START Provided records
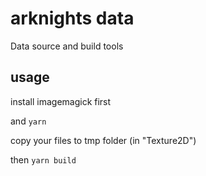 # arknights data

Data source and build tools

## usage

install imagemagick first

and `yarn`

copy your files to tmp folder (in "Texture2D")

then `yarn build`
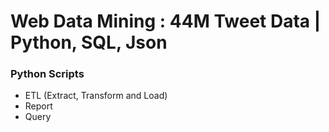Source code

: # Web Data Mining : 44M Tweet Data | Python, SQL, Json

### Python Scripts
* ETL (Extract, Transform and Load)
* Report
* Query
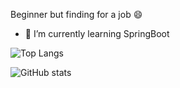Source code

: 

<!--
**aimanhey/aimanhey** is a ✨ _special_ ✨ repository because its `README.md` (this file) appears on your GitHub profile.

Here are some ideas to get you started:

- 🔭 I’m currently working on ...
- 🌱 I’m currently learning ...
- 👯 I’m looking to collaborate on ...
- 🤔 I’m looking for help with ...
- 💬 Ask me about ...
- 📫 How to reach me: ...
- 😄 Pronouns: ...
- ⚡ Fun fact: ...
-->

Beginner but finding for a job 😄
- 🌱 I’m currently learning SpringBoot


![Top Langs](https://github-readme-stats.vercel.app/api/top-langs/?username=aimanhey)

![GitHub stats](https://github-readme-stats.vercel.app/api?username=aimanhey&show_icons=true)
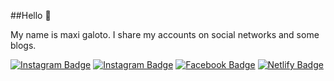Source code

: 

##Hello :wave:

My name is maxi galoto. I share my accounts on social networks and some blogs.


<p dir="auto"><a href="https://www.instagram.com/maxigaloto" rel="nofollow"><img src = 'https://img.shields.io/badge/Instagram-E4405F?style=for-the-badge&logo=instagram&logoColor=white'alt="Instagram Badge" data-canonical-src="https://img.shields.io/badge/-@maxigaloto-1ca0f1?style=flat&amp;labelColor=1ca0f1&amp;logo=twitter&amp;logoColor=white&amp;link=https://www.instagram.com/maxigaloto" style="max-width: 75%;"></a> <a href="https://www.instagram.com/ryeconomia" rel="nofollow"><img src = 'https://img.shields.io/badge/Instagram-E4405F?style=for-the-badge&logo=instagram&logoColor=white'alt="Instagram Badge" data-canonical-src="https://img.shields.io/badge/-@ryeconomia-1ca0f1?style=flat&amp;labelColor=1ca0f1&amp;logo=twitter&amp;logoColor=white&amp;link=https://www.instagram.com/maxigaloto" style="max-width: 75%;"></a> <a href="https://www.facebook.com/maxi.galoto" rel="nofollow"><img src="https://img.shields.io/badge/Facebook-1877F2?style=for-the-badge&logo=facebook&logoColor=white" alt="Facebook Badge" data-canonical-src="https://img.shields.io/badge/-maxi.galoto-blue?style=flat&amp;logo=Linkedin&amp;logoColor=white&amp;link=https://www.facebook.com/maxi.galoto/" style="max-width: 100%;"></a> <a href="https://maxi-galo.netlify.app/" rel="nofollow"><img src="https://img.shields.io/badge/Netlify-00C7B7?style=for-the-badge&logo=netlify&logoColor=white" alt="Netlify Badge" data-canonical-src="https://img.shields.io/badge/-Personal%20blog-47CCCC?style=flat&amp;logo=Google-Chrome&amp;logoColor=white&amp;link=https://maxi-galo.netlify.app/" style="max-width: 100%;"></p>



<!--
**MGaloto/MGaloto** is a ✨ _special_ ✨ repository because its `README.md` (this file) appears on your GitHub profile.

Here are some ideas to get you started:

- 🔭 I’m currently working on ...
- 🌱 I’m currently learning ...
- 👯 I’m looking to collaborate on ...
- 🤔 I’m looking for help with ...
- 💬 Ask me about ...
- 📫 How to reach me: ...
- 😄 Pronouns: ...
- ⚡ Fun fact: ...
-->
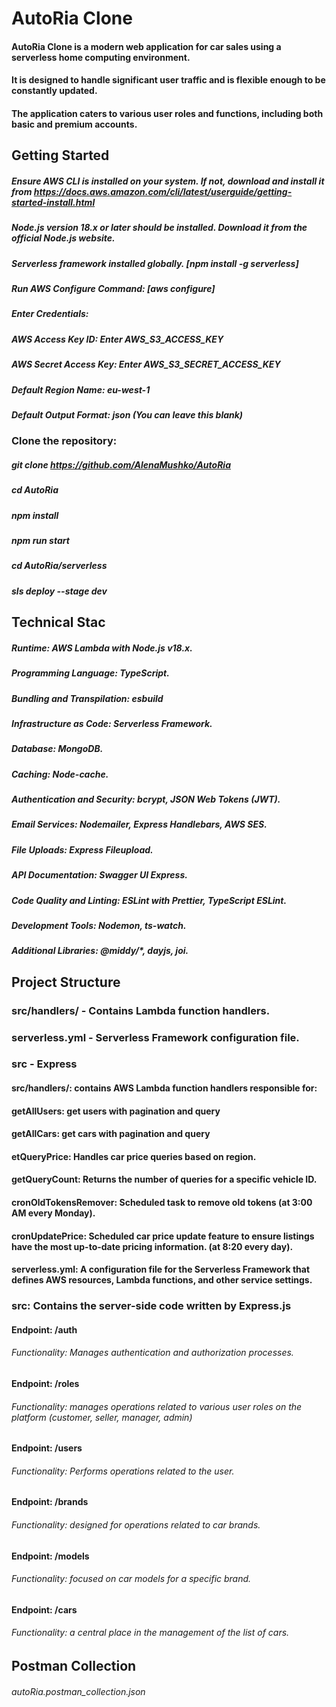 # AutoRia Clone
#### AutoRia Clone is a modern web application for car sales using a serverless home computing environment. 
#### It is designed to handle significant user traffic and is flexible enough to be constantly updated. 
#### The application caters to various user roles and functions, including both basic and premium accounts.

## Getting Started
##### Ensure AWS CLI is installed on your system. If not, download and install it from https://docs.aws.amazon.com/cli/latest/userguide/getting-started-install.html
##### Node.js version 18.x or later should be installed. Download it from the official Node.js website.
##### Serverless framework installed globally. [npm install -g serverless]
##### Run AWS Configure Command:  [aws configure]
##### Enter Credentials:
##### AWS Access Key ID: Enter AWS_S3_ACCESS_KEY
##### AWS Secret Access Key: Enter AWS_S3_SECRET_ACCESS_KEY
##### Default Region Name: eu-west-1
##### Default Output Format: json (You can leave this blank)

### Clone the repository:
##### git clone https://github.com/AlenaMushko/AutoRia
##### cd AutoRia
##### npm install
##### npm run start

##### cd AutoRia/serverless
##### sls deploy --stage dev

## Technical Stac
##### Runtime: AWS Lambda with Node.js v18.x.
##### Programming Language: TypeScript.
##### Bundling and Transpilation: esbuild
##### Infrastructure as Code: Serverless Framework.
##### Database: MongoDB.
##### Caching: Node-cache.
##### Authentication and Security: bcrypt, JSON Web Tokens (JWT).
##### Email Services: Nodemailer, Express Handlebars, AWS SES.
##### File Uploads: Express Fileupload.
##### API Documentation: Swagger UI Express.
##### Code Quality and Linting: ESLint with Prettier, TypeScript ESLint.
##### Development Tools: Nodemon, ts-watch.
##### Additional Libraries: @middy/*, dayjs, joi.

## Project Structure
### src/handlers/ - Contains Lambda function handlers.
### serverless.yml - Serverless Framework configuration file.
### src - Express

#### src/handlers/: contains AWS Lambda function handlers responsible for:
#### getAllUsers: get users with pagination and query
#### getAllCars: get cars with pagination and query
#### etQueryPrice: Handles car price queries based on region.
#### getQueryCount: Returns the number of queries for a specific vehicle ID.
#### cronOldTokensRemover: Scheduled task to remove old tokens (at 3:00 AM every Monday).
#### cronUpdatePrice: Scheduled car price update feature to ensure listings have the most up-to-date pricing information. (at 8:20 every day).
#### serverless.yml: A configuration file for the Serverless Framework that defines AWS resources, Lambda functions, and other service settings.

### src: Contains the server-side code written by Express.js

#### Endpoint: /auth
###### Functionality: Manages authentication and authorization processes.
#### Endpoint: /roles
###### Functionality: manages operations related to various user roles on the platform (customer, seller, manager, admin)
#### Endpoint: /users
###### Functionality: Performs operations related to the user.
#### Endpoint: /brands
###### Functionality: designed for operations related to car brands.
#### Endpoint: /models
###### Functionality: focused on car models for a specific brand.
#### Endpoint: /cars
###### Functionality: a central place in the management of the list of cars.

## Postman Collection 
###### autoRia.postman_collection.json




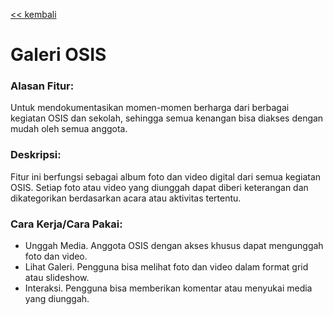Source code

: [<< kembali](./Konsep%20Dasar.md)

# Galeri OSIS

### Alasan Fitur:

Untuk mendokumentasikan momen-momen berharga dari berbagai kegiatan OSIS dan sekolah, sehingga semua kenangan bisa diakses dengan mudah oleh semua anggota.

### Deskripsi:

Fitur ini berfungsi sebagai album foto dan video digital dari semua kegiatan OSIS. Setiap foto atau video yang diunggah dapat diberi keterangan dan dikategorikan berdasarkan acara atau aktivitas tertentu.

### Cara Kerja/Cara Pakai:

- Unggah Media. Anggota OSIS dengan akses khusus dapat mengunggah foto dan video.
- Lihat Galeri. Pengguna bisa melihat foto dan video dalam format grid atau slideshow.
- Interaksi. Pengguna bisa memberikan komentar atau menyukai media yang diunggah.
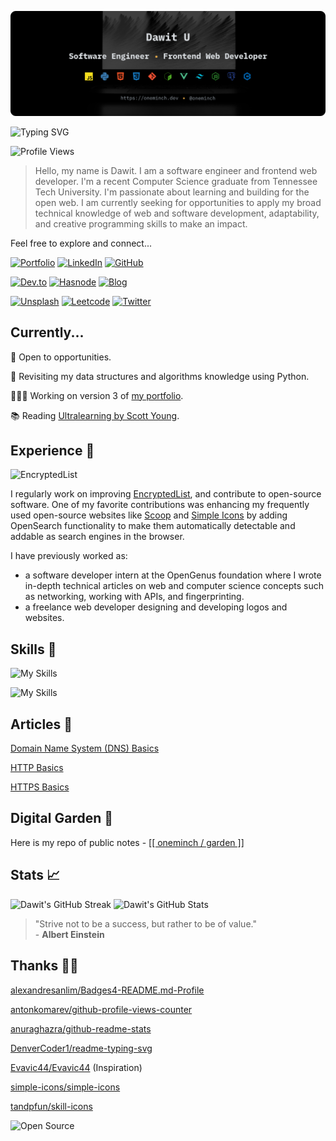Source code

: ![Header Image](/assets/header-image.png)

![Typing SVG](https://readme-typing-svg.demolab.com?font=IBM+Plex+Mono&weight=500&size=24&pause=1000&color=EDAE49&vCenter=true&width=500&lines=Software+Engineer;Frontend+Web+Developer)

![Profile Views](https://komarev.com/ghpvc/?username=oneminch&style=flat&color=edae49)

> Hello, my name is Dawit. I am a software engineer and frontend web developer. I'm a recent Computer Science graduate from Tennessee Tech University. I'm passionate about learning and building for the open web. I am currently seeking for opportunities to apply my broad technical knowledge of web and software development, adaptability, and creative programming skills to make an impact.

Feel free to explore and connect...

[![Portfolio](https://img.shields.io/badge/Portfolio-000000?style=flat&logo=about.me&logoColor=white)](https://oneminch.dev/)
[![LinkedIn](https://img.shields.io/badge/LinkedIn-0077B5?style=flat&logo=linkedin&logoColor=white)](https://linkedin.com/in/oneminch/)
[![GitHub](https://img.shields.io/badge/GitHub-100000?style=flat&logo=github&logoColor=white)](https://github.com/oneminch/)

[![Dev.to](https://img.shields.io/badge/Dev.to-0A0A0A?style=flat&logo=devdotto&logoColor=white)](https://dev.to/oneminch/)
[![Hasnode](https://img.shields.io/badge/Hashnode-2962FF?style=flat&logo=hashnode&logoColor=white)](https://hashnode.com/@oneminch/)
[![Blog](https://img.shields.io/badge/Blog-F88900?style=flat&logo=rss&logoColor=white)](https://blog.oneminch.dev/)

[![Unsplash](https://img.shields.io/badge/Unsplash-000000?style=flat&logo=Unsplash&logoColor=white)](https://unsplash.com/@oneminch/)
[![Leetcode](https://img.shields.io/badge/LeetCode-FFA116?style=flat&logo=LeetCode&logoColor=black)](https://leetcode.com/oneminch/)
[![Twitter](https://img.shields.io/badge/Twitter-1DA1F2?style=flat&logo=twitter&logoColor=white)](https://twitter.com/oneminch/)

## Currently...

💼 Open to opportunities.

🧠 Revisiting my data structures and algorithms knowledge using Python.

👨🏽‍💻 Working on version 3 of [my portfolio](https://github.com/oneminch/oneminch.github.io/).

📚 Reading [Ultralearning by Scott Young](https://app.thestorygraph.com/books/b38fd3d5-b39f-4bd0-b730-9c919a5ef5f1).

## Experience 💼

![EncryptedList](https://github-readme-stats.vercel.app/api/pin/?username=oneminch&repo=encrypted-list&show_owner=true&theme=transparent&icon_color=edae49&title_color=edae49&border_color=edae49&text_color=f1f3f5&bg_color=22272E)

I regularly work on improving [EncryptedList](https://encryptedlist.xyz), and contribute to open-source software. One of my favorite contributions was enhancing my frequently used open-source websites like [Scoop](https://scoop.sh/) and [Simple Icons](https://simpleicons.org/) by adding OpenSearch functionality to make them automatically detectable and addable as search engines in the browser.

I have previously worked as:

- a software developer intern at the OpenGenus foundation where I wrote in-depth technical articles on web and computer science concepts such as networking, working with APIs, and fingerprinting.
- a freelance web developer designing and developing logos and websites.

## Skills 📐

![My Skills](https://skillicons.dev/icons?i=js,py,html,css,git,bash)

![My Skills](https://skillicons.dev/icons?i=vue,tailwind,nodejs,postgres,cpp)

## Articles 📄

[Domain Name System (DNS) Basics](https://blog.oneminch.dev/dns-basics)

[HTTP Basics](https://blog.oneminch.dev/http)

[HTTPS Basics](https://blog.oneminch.dev/https)

## Digital Garden 🌱

Here is my repo of public notes - [[[ oneminch / garden ]]](https://github.com/oneminch/garden/)

## Stats 📈

![Dawit's GitHub Streak](https://streak-stats.demolab.com?user=oneminch&theme=github-dark-blue&border=EDAE49&stroke=EDAE49&fire=EDAE49&background=22272E&ring=EDAE49&sideNums=EDAE49)
![Dawit's GitHub Stats](https://github-readme-stats.vercel.app/api?username=oneminch&show_icons=true&theme=transparent&hide=contribs&count_private=true&custom_title=My%20GitHub%20Stats&text_bold=false&icon_color=edae49&title_color=edae49&border_color=edae49&text_color=f1f3f5&bg_color=22272E)

> "Strive not to be a success, but rather to be of value." <br />- **Albert Einstein**

## Thanks 🙏🏽

[alexandresanlim/Badges4-README.md-Profile](https://github.com/alexandresanlim/Badges4-README.md-Profile)

[antonkomarev/github-profile-views-counter](https://github.com/antonkomarev/github-profile-views-counter)

[anuraghazra/github-readme-stats](https://github.com/anuraghazra/github-readme-stats)

[DenverCoder1/readme-typing-svg](https://github.com/DenverCoder1/readme-typing-svg)

[Evavic44/Evavic44](https://github.com/Evavic44/Evavic44) (Inspiration)

[simple-icons/simple-icons](https://github.com/simple-icons/simple-icons)

[tandpfun/skill-icons](https://github.com/tandpfun/skill-icons)

![Open Source](https://img.shields.io/badge/Open_Source-181717?style=flat&logo=github&logoColor=white)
END Provided records
About this task: Note every line above where the string "installed" shows up, and copy those lines.

Problem solution:
##### Ensure AWS CLI is installed on your system. If not, download and install it from https://docs.aws.amazon.com/cli/latest/userguide/getting-started-install.html
##### Node.js version 18.x or later should be installed. Download it from the official Node.js website.
##### Serverless framework installed globally. [npm install -g serverless]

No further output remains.